→ EXERCISE INSTRUCTIONS
Read the listing and extract each line that includes the word "Text".

→ DATASET EXCERPTS
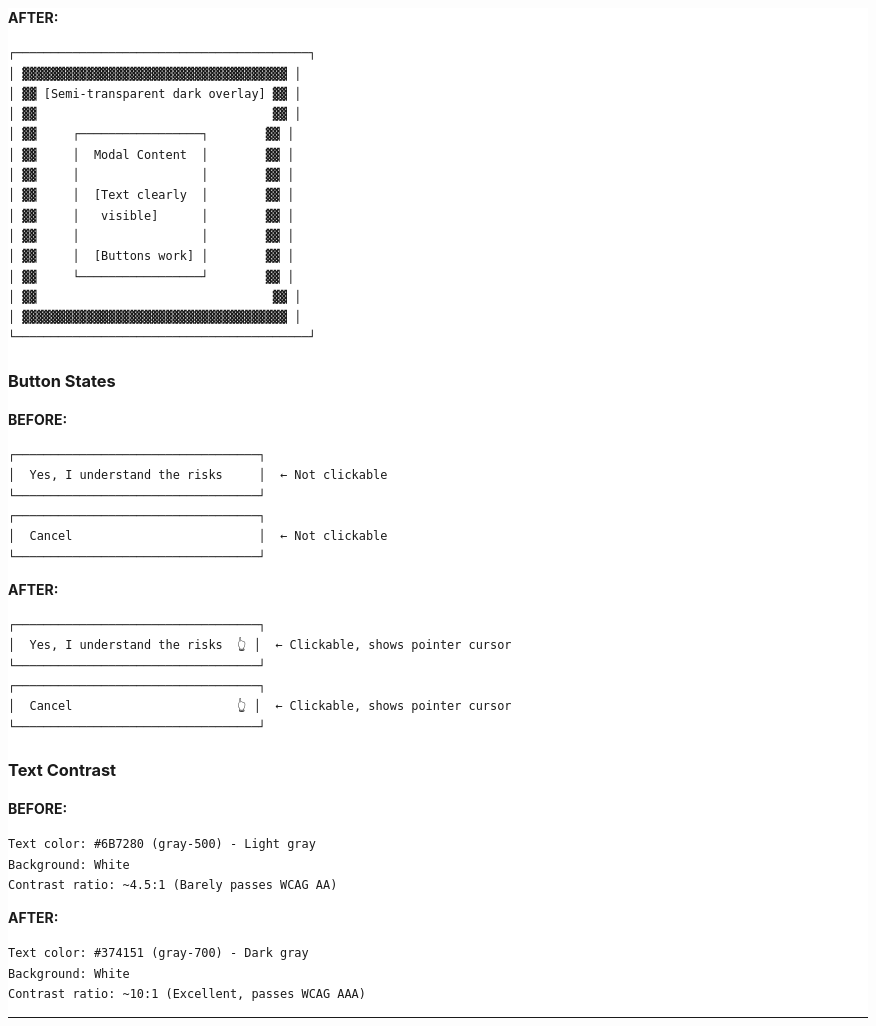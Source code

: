 **AFTER:**
```
┌─────────────────────────────────────────┐
│ ▓▓▓▓▓▓▓▓▓▓▓▓▓▓▓▓▓▓▓▓▓▓▓▓▓▓▓▓▓▓▓▓▓▓▓▓▓ │
│ ▓▓ [Semi-transparent dark overlay] ▓▓ │
│ ▓▓                                 ▓▓ │
│ ▓▓     ┌─────────────────┐        ▓▓ │
│ ▓▓     │  Modal Content  │        ▓▓ │
│ ▓▓     │                 │        ▓▓ │
│ ▓▓     │  [Text clearly  │        ▓▓ │
│ ▓▓     │   visible]      │        ▓▓ │
│ ▓▓     │                 │        ▓▓ │
│ ▓▓     │  [Buttons work] │        ▓▓ │
│ ▓▓     └─────────────────┘        ▓▓ │
│ ▓▓                                 ▓▓ │
│ ▓▓▓▓▓▓▓▓▓▓▓▓▓▓▓▓▓▓▓▓▓▓▓▓▓▓▓▓▓▓▓▓▓▓▓▓▓ │
└─────────────────────────────────────────┘
```

### Button States

**BEFORE:**
```
┌──────────────────────────────────┐
│  Yes, I understand the risks     │  ← Not clickable
└──────────────────────────────────┘
┌──────────────────────────────────┐
│  Cancel                          │  ← Not clickable
└──────────────────────────────────┘
```

**AFTER:**
```
┌──────────────────────────────────┐
│  Yes, I understand the risks  👆 │  ← Clickable, shows pointer cursor
└──────────────────────────────────┘
┌──────────────────────────────────┐
│  Cancel                       👆 │  ← Clickable, shows pointer cursor
└──────────────────────────────────┘
```

### Text Contrast

**BEFORE:**
```
Text color: #6B7280 (gray-500) - Light gray
Background: White
Contrast ratio: ~4.5:1 (Barely passes WCAG AA)
```

**AFTER:**
```
Text color: #374151 (gray-700) - Dark gray
Background: White
Contrast ratio: ~10:1 (Excellent, passes WCAG AAA)
```

---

→ SOLUTION FOR THIS EXERCISE
│ ▓▓     │  [Text clearly  │        ▓▓ │
### Text Contrast
Text color: #6B7280 (gray-500) - Light gray
Text color: #374151 (gray-700) - Dark gray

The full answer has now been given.